__WHAT IS EXPECTED__
Copy nothing from the entries below except the lines from the one containing "5. (H) Well, in" through the one containing "their hands [in", and copy those exactly.

Dataset entries

============================================================

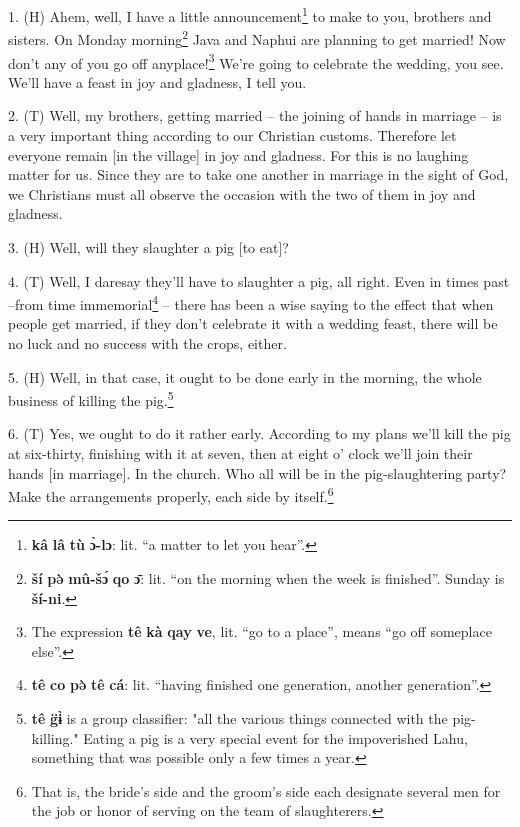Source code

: \setcounter{footnote}{0}

1. (H) Ahem, well, I have a little announcement\footnote{\textbf{kâ} \textbf{lâ} \textbf{tù} \textbf{ɔ̀-lɔ}: lit. ``a matter to let you hear''.} to make to you, brothers and
sisters. On Monday morning\footnote{\textbf{ší} \textbf{pə̀} \textbf{mû-šɔ́} \textbf{qo} \textbf{ɔ̄}: lit. ``on the morning when the week is finished''. Sunday is \textbf{ší-ni}.} Java and Naphui are planning to get married! Now
don't any of you go off anyplace!\footnote{The expression \textbf{tê} \textbf{kà} \textbf{qay} \textbf{ve}, lit. ``go to a place'', means ``go off someplace else''.} We're going to celebrate the wedding, you
see. We'll have a feast in joy and gladness, I tell you.

2. (T) Well, my brothers, getting married -- the joining of hands in marriage --
is a very important thing according to our Christian customs. Therefore let everyone
remain [in the village] in joy and gladness. For this is no laughing matter for
us. Since they are to take one another in marriage in the sight of God, we Christians
must all observe the occasion with the two of them in joy and gladness.

3. (H) Well, will they slaughter a pig [to eat]?

4. (T) Well, I daresay they'll have to slaughter a pig, all right. Even in times
past --from time immemorial\footnote{\textbf{tê} \textbf{co} \textbf{pə̀} \textbf{tê} \textbf{cá}: lit. ``having finished one generation, another generation''.} -- there has been a wise saying to the effect that
when people get married, if they don't celebrate it with a wedding feast, there
will be no luck and no success with the crops, either.

5. (H) Well, in that case, it ought to be done early in the morning, the whole
business of killing the pig.\footnote{\textbf{tê} \textbf{g̈ɨ̀} is a group classifier: "all the various things connected with the pig-killing." Eating a pig is a very special event for the impoverished Lahu, something that was possible only a few times a year.}

6. (T) Yes, we ought to do it rather early. According to my plans we'll kill the
pig at six-thirty, finishing with it at seven, then at eight o' clock we'll join
their hands [in marriage]. In the church. Who all will be in the pig-slaughtering
party? Make the arrangements properly, each side by itself.\footnote{That is, the bride's side and the groom's side each designate several men for the job or honor of serving on the team of slaughterers.}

============================================================

__EXPECTED ANSWER__
5. (H) Well, in that case, it ought to be done early in the morning, the whole
business of killing the pig.\footnote{\textbf{tê} \textbf{g̈ɨ̀} is a group classifier: "all the various things connected with the pig-killing." Eating a pig is a very special event for the impoverished Lahu, something that was possible only a few times a year.}

6. (T) Yes, we ought to do it rather early. According to my plans we'll kill the
pig at six-thirty, finishing with it at seven, then at eight o' clock we'll join
their hands [in marriage]. In the church. Who all will be in the pig-slaughtering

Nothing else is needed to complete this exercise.